A piece of drug test equipment

A piece of drug testing analysis equipment
Technology has improved over the past 15 years, with the initial test waiting time reduced from eight minutes to two minutes.

RDTs are conducted using the Securetec Drug Wipe II Twin, which can detect the presence of one or more of the three relevant drugs with a simple tongue swab.

If the reading is positive, the driver is taken for further testing at the roadside or at a police station using the Draeger Drug Test 5000.

This part of the process takes longer as more saliva is required, and the presence of drugs – either illegal or prescription – may affect a person’s ability to produce saliva.

Once collected, the saliva sample is split in two, with police analysing one portion onsite using the Draeger Drug Test 5000, and the second portion sent to Queensland Health Forensic and Scientific Services (QHFSS) for analysis.

If the result from the Draeger test is positive, the driver will have their licence suspended for 24 hours. Prosecution against the driver is commenced either at the roadside or upon receipt of a certificate of analysis from QHFSS.

The inside of a van showing drug analysis equipment

A police utility with canopy containing drug test equipment
Specialised vehicles are used to conduct the two parts of the drug testing process on the roadside.

To be qualified to conduct RDTs, police undergo a three-day face-to-face training program.

The course covers the use, care and maintenance of the Securetec Drug Wipe II Twin and the Draeger Drug Test 5000, as well as legislation.

The final day includes working alongside an experienced operator conducting real tests on the road.

A police officer for 31 years, 12 as a Highway Patrol officer, and 10 with the Roadside Drug Testing Unit, Acting Sergeant Ricato said testing drivers for drugs was substantially different from testing for alcohol.
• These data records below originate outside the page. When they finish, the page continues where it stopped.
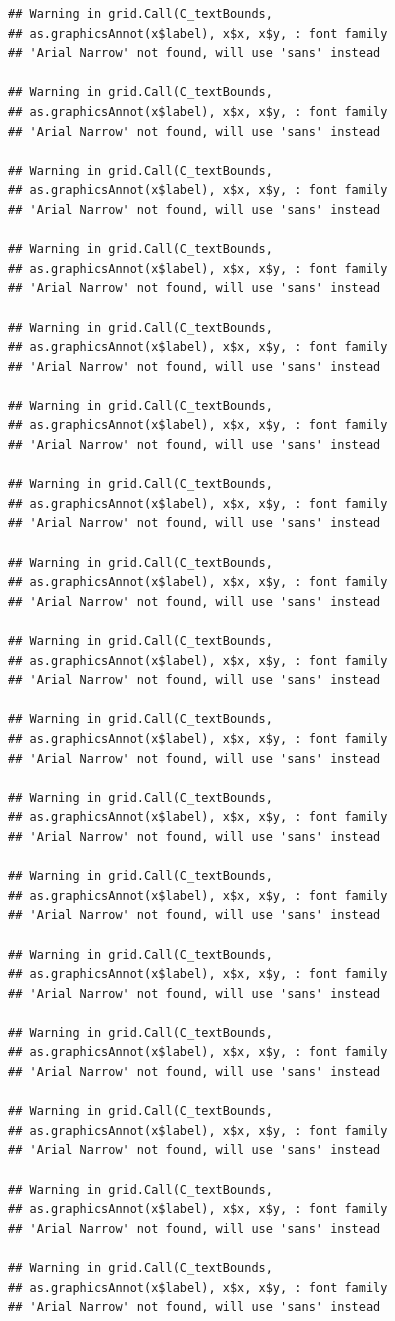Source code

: \documentclass[]{krantz}
\begin{document}
\begin{verbatim}
## Warning in grid.Call(C_textBounds,
## as.graphicsAnnot(x$label), x$x, x$y, : font family
## 'Arial Narrow' not found, will use 'sans' instead

## Warning in grid.Call(C_textBounds,
## as.graphicsAnnot(x$label), x$x, x$y, : font family
## 'Arial Narrow' not found, will use 'sans' instead

## Warning in grid.Call(C_textBounds,
## as.graphicsAnnot(x$label), x$x, x$y, : font family
## 'Arial Narrow' not found, will use 'sans' instead

## Warning in grid.Call(C_textBounds,
## as.graphicsAnnot(x$label), x$x, x$y, : font family
## 'Arial Narrow' not found, will use 'sans' instead

## Warning in grid.Call(C_textBounds,
## as.graphicsAnnot(x$label), x$x, x$y, : font family
## 'Arial Narrow' not found, will use 'sans' instead

## Warning in grid.Call(C_textBounds,
## as.graphicsAnnot(x$label), x$x, x$y, : font family
## 'Arial Narrow' not found, will use 'sans' instead

## Warning in grid.Call(C_textBounds,
## as.graphicsAnnot(x$label), x$x, x$y, : font family
## 'Arial Narrow' not found, will use 'sans' instead

## Warning in grid.Call(C_textBounds,
## as.graphicsAnnot(x$label), x$x, x$y, : font family
## 'Arial Narrow' not found, will use 'sans' instead

## Warning in grid.Call(C_textBounds,
## as.graphicsAnnot(x$label), x$x, x$y, : font family
## 'Arial Narrow' not found, will use 'sans' instead

## Warning in grid.Call(C_textBounds,
## as.graphicsAnnot(x$label), x$x, x$y, : font family
## 'Arial Narrow' not found, will use 'sans' instead

## Warning in grid.Call(C_textBounds,
## as.graphicsAnnot(x$label), x$x, x$y, : font family
## 'Arial Narrow' not found, will use 'sans' instead

## Warning in grid.Call(C_textBounds,
## as.graphicsAnnot(x$label), x$x, x$y, : font family
## 'Arial Narrow' not found, will use 'sans' instead

## Warning in grid.Call(C_textBounds,
## as.graphicsAnnot(x$label), x$x, x$y, : font family
## 'Arial Narrow' not found, will use 'sans' instead

## Warning in grid.Call(C_textBounds,
## as.graphicsAnnot(x$label), x$x, x$y, : font family
## 'Arial Narrow' not found, will use 'sans' instead

## Warning in grid.Call(C_textBounds,
## as.graphicsAnnot(x$label), x$x, x$y, : font family
## 'Arial Narrow' not found, will use 'sans' instead

## Warning in grid.Call(C_textBounds,
## as.graphicsAnnot(x$label), x$x, x$y, : font family
## 'Arial Narrow' not found, will use 'sans' instead

## Warning in grid.Call(C_textBounds,
## as.graphicsAnnot(x$label), x$x, x$y, : font family
## 'Arial Narrow' not found, will use 'sans' instead
\end{verbatim}
\end{document}
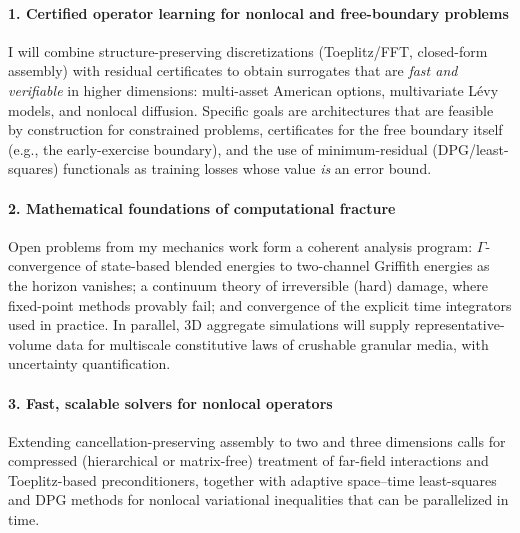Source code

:\documentclass[11pt]{article}
\begin{document}
\paragraph{1. Certified operator learning for nonlocal and free-boundary problems}
I will combine structure-preserving discretizations (Toeplitz/FFT, closed-form assembly) with residual certificates to obtain surrogates that are
\emph{fast and verifiable} in higher dimensions: multi-asset American options,
multivariate L\'evy models, and nonlocal diffusion. Specific goals are
architectures that are feasible by construction for constrained problems,
certificates for the free boundary itself (e.g., the early-exercise boundary),
and the use of minimum-residual (DPG/least-squares) functionals as training
losses whose value \emph{is} an error bound.

\paragraph{2. Mathematical foundations of computational fracture}
Open problems from my mechanics work form a coherent analysis program:
$\Gamma$-convergence of state-based blended energies to two-channel Griffith
energies as the horizon vanishes; a continuum theory of irreversible
(hard) damage, where fixed-point methods provably fail; and convergence of the
explicit time integrators used in practice. In parallel, 3D aggregate
simulations will supply representative-volume data for multiscale constitutive
laws of crushable granular media, with uncertainty quantification.

\paragraph{3. Fast, scalable solvers for nonlocal operators}
Extending cancellation-preserving assembly to two and three dimensions calls
for compressed (hierarchical or matrix-free) treatment of far-field interactions
and Toeplitz-based preconditioners, together with adaptive space--time
least-squares and DPG methods for nonlocal variational inequalities that can be
parallelized in time.
\end{document}

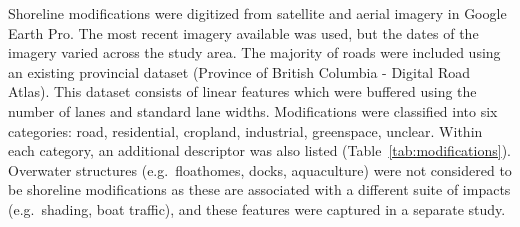 \documentclass[12pt]{article}\usepackage[]{graphicx}\usepackage[]{color}
\begin{document}
Shoreline modifications were digitized from satellite and aerial imagery in Google Earth Pro. The most recent imagery available was used, but the dates of the imagery varied across the study area. The majority of roads were included using an existing provincial dataset (Province of British Columbia - Digital Road Atlas). This dataset consists of linear features which were buffered using the number of lanes and standard lane widths. Modifications were classified into six categories: road, residential, cropland, industrial, greenspace, unclear. Within each category, an additional descriptor was also listed (Table~\ref{tab:modifications}). Overwater structures (e.g.~floathomes, docks, aquaculture) were not considered to be shoreline modifications as these are associated with a different suite of impacts (e.g.~shading, boat traffic), and these features were captured in a separate study.
\end{document}
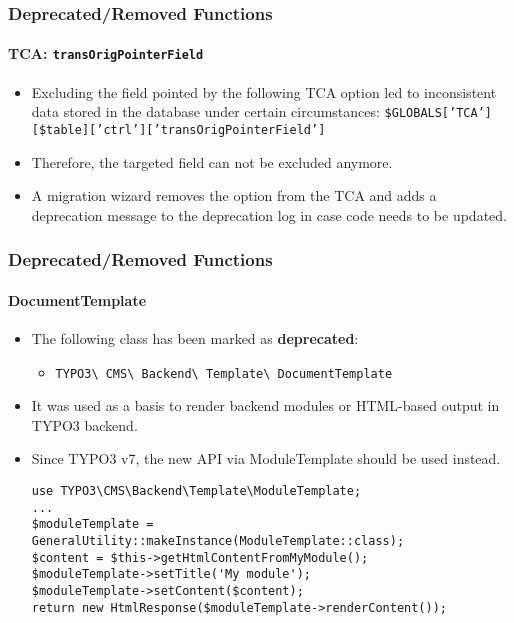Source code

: \begin{frame}[fragile]
	\frametitle{Deprecated/Removed Functions}
	\framesubtitle{TCA: \texttt{transOrigPointerField}}

	\begin{itemize}
		\item Excluding the field pointed by the following TCA option led to
			inconsistent data stored in the database under certain circumstances:
			\small
				\texttt{\$GLOBALS['TCA'][\$table]['ctrl']['transOrigPointerField']}
			\normalsize

		\item Therefore, the targeted field can not be excluded anymore.
		\item A migration wizard removes the option from the TCA and adds a deprecation
			message to the deprecation log in case code needs to be updated.
	\end{itemize}

\end{frame}


\begin{frame}[fragile]
	\frametitle{Deprecated/Removed Functions}
	\framesubtitle{DocumentTemplate}

	\lstset{basicstyle=\tiny\ttfamily}

	\begin{itemize}
		\item The following class has been marked as \textbf{deprecated}:

			\begin{itemize}
				\item \texttt{TYPO3\textbackslash
					CMS\textbackslash
					Backend\textbackslash
					Template\textbackslash
					DocumentTemplate}
			\end{itemize}

		\item It was used as a basis to render backend modules or HTML-based output in TYPO3 backend.
		\item Since TYPO3 v7, the new API via ModuleTemplate should be used instead.

\vspace{-0.4cm}
\begin{lstlisting}
use TYPO3\CMS\Backend\Template\ModuleTemplate;
...
$moduleTemplate = GeneralUtility::makeInstance(ModuleTemplate::class);
$content = $this->getHtmlContentFromMyModule();
$moduleTemplate->setTitle('My module');
$moduleTemplate->setContent($content);
return new HtmlResponse($moduleTemplate->renderContent());
\end{lstlisting}

	\end{itemize}

\end{frame}

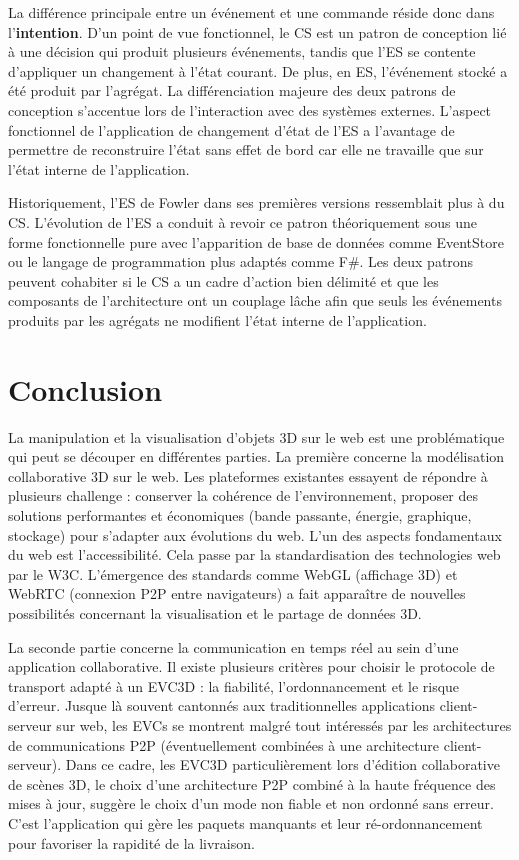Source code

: La différence principale entre un événement et une commande réside donc dans 
l'\textbf{intention}. D'un point de vue fonctionnel, le \gls{CS} est un patron de 
conception lié à une décision qui produit plusieurs événements, tandis que 
l'\gls{ES} se contente d'appliquer un changement à l'état courant. De plus, en 
\gls{ES}, l'événement stocké a été produit par l'agrégat. 
La différenciation majeure des deux patrons de conception s'accentue lors de 
l'interaction avec des systèmes externes. L'aspect fonctionnel de l'application de 
changement d'état de l'\gls{ES} a l'avantage de permettre de reconstruire l'état sans 
effet de bord car elle ne travaille que sur l'état interne de l'application. 

Historiquement, l'\gls{ES} de Fowler dans ses premières versions ressemblait plus 
à du \gls{CS}. L'évolution de l'\gls{ES} a conduit à revoir ce patron théoriquement 
sous une forme fonctionnelle pure avec l'apparition de base de données comme 
EventStore ou le langage de programmation plus adaptés comme F\#. Les deux 
patrons peuvent cohabiter si le \gls{CS} a un cadre d'action bien délimité 
et que les composants de l'architecture ont un couplage lâche afin que seuls les 
événements produits par les agrégats ne modifient l'état interne de l'application. 

\section{Conclusion}

La manipulation et la visualisation d'objets 3D sur le web est une problématique 
qui peut se découper en différentes parties.
La première concerne la modélisation collaborative 3D sur le web. Les plateformes 
existantes essayent de répondre à plusieurs challenge : conserver la cohérence 
de l'environnement, proposer des solutions performantes et économiques (bande 
passante, énergie, graphique, stockage)  pour s'adapter aux évolutions du web.
L'un des aspects fondamentaux du web est l'accessibilité. Cela passe par la 
standardisation des technologies web par le \gls{W3C}.  L'émergence des 
standards comme WebGL (affichage 3D) et WebRTC (connexion P2P entre 
navigateurs) a fait apparaître de nouvelles possibilités concernant la visualisation 
et le partage de données 3D. 


La seconde partie concerne la communication en temps réel au sein d'une 
application collaborative. Il existe plusieurs critères pour choisir le protocole de 
transport adapté à un \gls{EVC3D} : la fiabilité, l'ordonnancement et le risque 
d'erreur. 
Jusque là souvent cantonnés aux traditionnelles 
applications client-serveur sur web, les \glspl{EVC} se montrent malgré tout 
intéressés par les architectures de communications P2P (éventuellement 
combinées à une architecture client-serveur). Dans ce cadre, les \gls{EVC3D} 
particulièrement lors d'édition collaborative de scènes 3D, le choix d'une 
architecture \gls{P2P} combiné à la haute fréquence des mises à jour, suggère le 
choix d'un mode non fiable et non ordonné sans erreur. C'est l'application qui gère 
les 
paquets manquants et leur ré-ordonnancement pour favoriser la rapidité 
de la livraison.

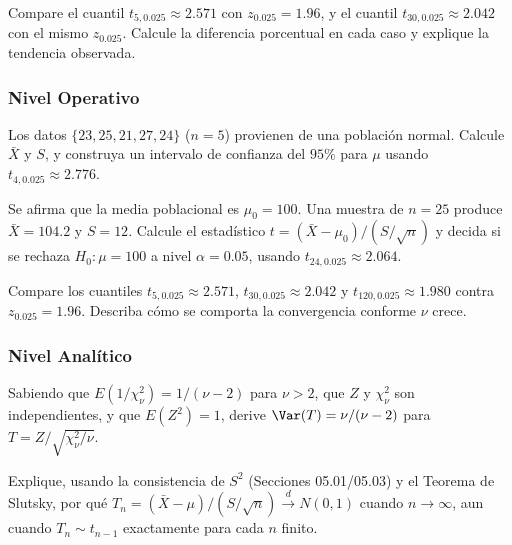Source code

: \begin{problema}
	\label{prob:5.4.3}
	Compare el cuantil $t_{5,0.025}\approx 2.571$ con $z_{0.025}=1.96$, y el cuantil $t_{30,0.025}\approx 2.042$ con el mismo $z_{0.025}$. Calcule la diferencia porcentual en cada caso y explique la tendencia observada.
\end{problema}

\subsubsection*{Nivel Operativo}

\begin{problema}
	\label{prob:5.4.4}
	Los datos $\{23, 25, 21, 27, 24\}$ ($n=5$) provienen de una población normal. Calcule $\bar X$ y $S$, y construya un intervalo de confianza del $95\%$ para $\mu$ usando $t_{4,0.025}\approx 2.776$.
\end{problema}

\begin{problema}
	\label{prob:5.4.5}
	Se afirma que la media poblacional es $\mu_0=100$. Una muestra de $n=25$ produce $\bar X=104.2$ y $S=12$. Calcule el estadístico $t=(\bar X-\mu_0)/(S/\sqrt n)$ y decida si se rechaza $H_0:\mu=100$ a nivel $\alpha=0.05$, usando $t_{24,0.025}\approx 2.064$.
\end{problema}

\begin{problema}
	\label{prob:5.4.6}
	Compare los cuantiles $t_{5,0.025}\approx 2.571$, $t_{30,0.025}\approx 2.042$ y $t_{120,0.025}\approx 1.980$ contra $z_{0.025}=1.96$. Describa cómo se comporta la convergencia conforme $\nu$ crece.
\end{problema}

\subsubsection*{Nivel Analítico}

\begin{problema}
	\label{prob:5.4.7}
	Sabiendo que $E(1/\chi^2_\nu) = 1/(\nu-2)$ para $\nu>2$, que $Z$ y $\chi^2_\nu$ son independientes, y que $E(Z^2)=1$, derive $\Var(T)=\nu/(\nu-2)$ para $T=Z/\sqrt{\chi^2_\nu/\nu}$.
\end{problema}

\begin{problema}
	\label{prob:5.4.8}
	Explique, usando la consistencia de $S^2$ (Secciones 05.01/05.03) y el Teorema de Slutsky, por qué $T_n=(\bar X-\mu)/(S/\sqrt n) \xrightarrow{d} N(0,1)$ cuando $n\to\infty$, aun cuando $T_n \sim t_{n-1}$ exactamente para cada $n$ finito.
\end{problema}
“With the Roadside Breath Test (RBT), you are measuring the concentration of alcohol, and drivers are charged if they are over the legal limit.

“With RDTs, you are testing for the presence of drugs. These are illegal substances, and they shouldn’t be present in a person’s saliva in any concentration.”

Acting Sergeant Ricato said while the test did not measure a level or concentration, it did differentiate between the different drugs.

“Most commonly, we will find methylamphetamine or THC, which is the psychoactive component of cannabis, however sometimes we find both or even all three drugs present.

“In some instances, returning a positive RDT sample can be a critical turning point, and police regularly provide referrals to support services for people who wish to make positive changes in their lives.”

a drug testing van parked at Longreach

A drug testing van and several cars on the road at night/

a drug testing van and utility on an outback highway

A water police catamaran vessel on the water
Roadside Drug Testing operations are conducted across the state, from cities to country towns, and from the highways to the waterways.

Acting Sergeant Ricato said that just as the equipment had changed over the past 15 years, so too had the strategies police use to detect drug drivers.

“The message is that nobody should believe that simply looking and acting ‘normal’ is enough to prevent you from getting tested.

“Most of the people who test negative to an RDT say it’s a good thing that police are drug testing drivers to make the roads safer for all road users.

“Road safety is such an important part of policing. In Queensland we have vast road networks, and every police officer should spend as much time as they can focussing on reducing road trauma.

“This can include everything from talking to kids at school about wearing seatbelts to intercepting drivers for RDTs.”

a police officer handing a mouth swab to a driver
Roadside Drug Testing was first introduced in Queensland on December 1, 2007.